_Brief:_ Filter the entries for lines with the word "will".

_Provided information:_
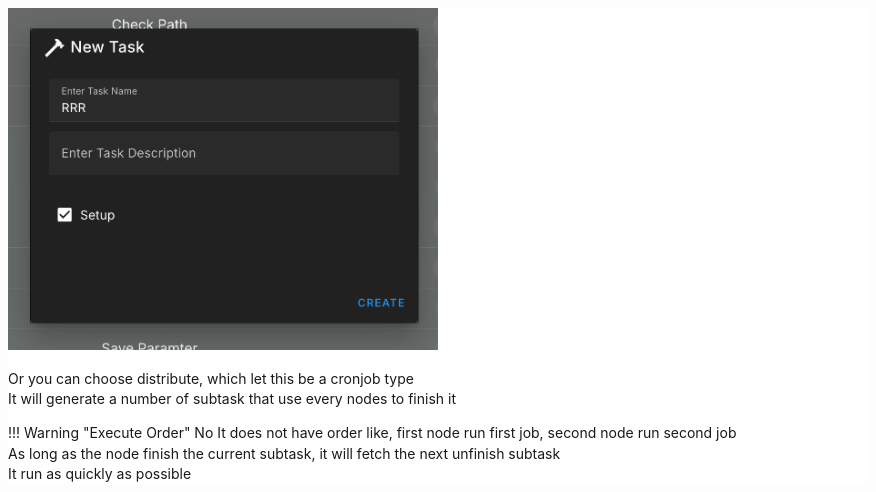 <img style="width:50%" src="./../../static/AddTask4.png" />

Or you can choose distribute, which let this be a cronjob type <br />
It will generate a number of subtask that use every nodes to finish it

!!! Warning "Execute Order"
    No It does not have order like, first node run first job, second node run second job <br />
    As long as the node finish the current subtask, it will fetch the next unfinish subtask <br />
    It run as quickly as possible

_Task output:_
It will generate a number of subtask that use every nodes to finish it
    As long as the node finish the current subtask, it will fetch the next unfinish subtask <br />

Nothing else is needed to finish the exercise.